Zinfandel (also known as Primitivo in Italy) is a black-skinned wine grape that is capable of producing a wide variety of wines, ranging from rosé wines such as White Zinfandel to light Beaujolais-style red wines to heavier red wines. It can also be used to make late harvest dessert wines and fortified Port-style wines.
While Zinfandel is typically thought of as a uniquely Californian or Italian grape variety, its origin is actually Croatian and the name “Zinfandel” is thought to be Austrian. As a result of the Austrian Hapsburg Empire ruling over what is now Croatia, the grape made its way to Italy in the 18th century, and from there, to America. In fact, records now show that Zinfandel may have appeared on the U.S. East Coast sometime in the late 1820s. During the 1850s, the grape was taken to California during the great Gold Rush of the era.
By some estimates, 10 percent of all Californian vineyards are now growing Zinfandel. The two most important wine regions in California include Sonoma and San Joaquin. Within Italy, the Zinfandel grape (there known as “Primitivo”) is most popularly grown in Apulia, the “heel” of Italy’s boot. There are also a limited number of vineyards in Croatia still growing the grape. During the late 19th century, though, a phylloxera epidemic wiped out much of the nation’s Zinfandel vineyards.

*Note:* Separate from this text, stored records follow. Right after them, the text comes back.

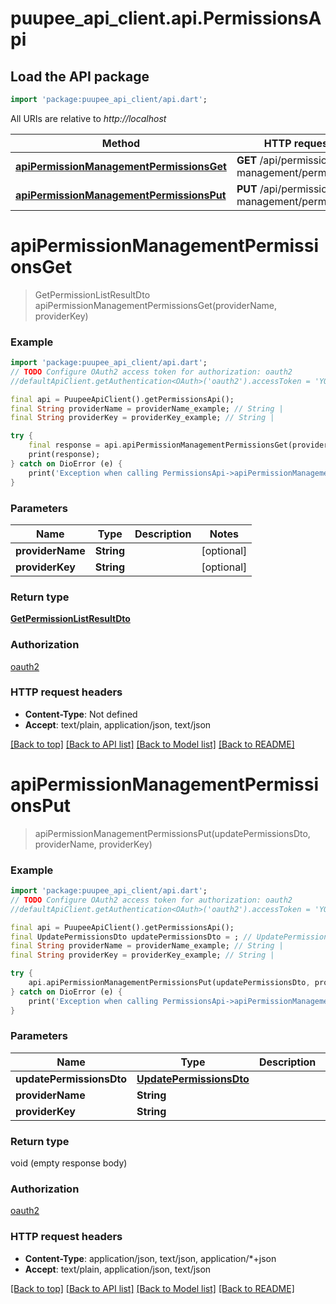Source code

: # puupee_api_client.api.PermissionsApi

## Load the API package
```dart
import 'package:puupee_api_client/api.dart';
```

All URIs are relative to *http://localhost*

Method | HTTP request | Description
------------- | ------------- | -------------
[**apiPermissionManagementPermissionsGet**](PermissionsApi.md#apipermissionmanagementpermissionsget) | **GET** /api/permission-management/permissions | 
[**apiPermissionManagementPermissionsPut**](PermissionsApi.md#apipermissionmanagementpermissionsput) | **PUT** /api/permission-management/permissions | 


# **apiPermissionManagementPermissionsGet**
> GetPermissionListResultDto apiPermissionManagementPermissionsGet(providerName, providerKey)



### Example
```dart
import 'package:puupee_api_client/api.dart';
// TODO Configure OAuth2 access token for authorization: oauth2
//defaultApiClient.getAuthentication<OAuth>('oauth2').accessToken = 'YOUR_ACCESS_TOKEN';

final api = PuupeeApiClient().getPermissionsApi();
final String providerName = providerName_example; // String | 
final String providerKey = providerKey_example; // String | 

try {
    final response = api.apiPermissionManagementPermissionsGet(providerName, providerKey);
    print(response);
} catch on DioError (e) {
    print('Exception when calling PermissionsApi->apiPermissionManagementPermissionsGet: $e\n');
}
```

### Parameters

Name | Type | Description  | Notes
------------- | ------------- | ------------- | -------------
 **providerName** | **String**|  | [optional] 
 **providerKey** | **String**|  | [optional] 

### Return type

[**GetPermissionListResultDto**](GetPermissionListResultDto.md)

### Authorization

[oauth2](../README.md#oauth2)

### HTTP request headers

 - **Content-Type**: Not defined
 - **Accept**: text/plain, application/json, text/json

[[Back to top]](#) [[Back to API list]](../README.md#documentation-for-api-endpoints) [[Back to Model list]](../README.md#documentation-for-models) [[Back to README]](../README.md)

# **apiPermissionManagementPermissionsPut**
> apiPermissionManagementPermissionsPut(updatePermissionsDto, providerName, providerKey)



### Example
```dart
import 'package:puupee_api_client/api.dart';
// TODO Configure OAuth2 access token for authorization: oauth2
//defaultApiClient.getAuthentication<OAuth>('oauth2').accessToken = 'YOUR_ACCESS_TOKEN';

final api = PuupeeApiClient().getPermissionsApi();
final UpdatePermissionsDto updatePermissionsDto = ; // UpdatePermissionsDto | 
final String providerName = providerName_example; // String | 
final String providerKey = providerKey_example; // String | 

try {
    api.apiPermissionManagementPermissionsPut(updatePermissionsDto, providerName, providerKey);
} catch on DioError (e) {
    print('Exception when calling PermissionsApi->apiPermissionManagementPermissionsPut: $e\n');
}
```

### Parameters

Name | Type | Description  | Notes
------------- | ------------- | ------------- | -------------
 **updatePermissionsDto** | [**UpdatePermissionsDto**](UpdatePermissionsDto.md)|  | [optional] 
 **providerName** | **String**|  | [optional] 
 **providerKey** | **String**|  | [optional] 

### Return type

void (empty response body)

### Authorization

[oauth2](../README.md#oauth2)

### HTTP request headers

 - **Content-Type**: application/json, text/json, application/*+json
 - **Accept**: text/plain, application/json, text/json

[[Back to top]](#) [[Back to API list]](../README.md#documentation-for-api-endpoints) [[Back to Model list]](../README.md#documentation-for-models) [[Back to README]](../README.md)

During the 1970s and 1980s, California Zinfandel growers capitalized on the popularity of sweet, blush-colored rosé wines by marketing their wines as White Zinfandel. Now, however, winemakers are focused on making Zinfandel wines that are more fruit-forward and less sweet. Still, the rosé-style White Zinfandel wine annually out-sells traditional red Zinfandel by a nearly 6:1 rate. Moreover, much of the Zinfandel grown in California is typically reserved for blending or mass-production jug wines.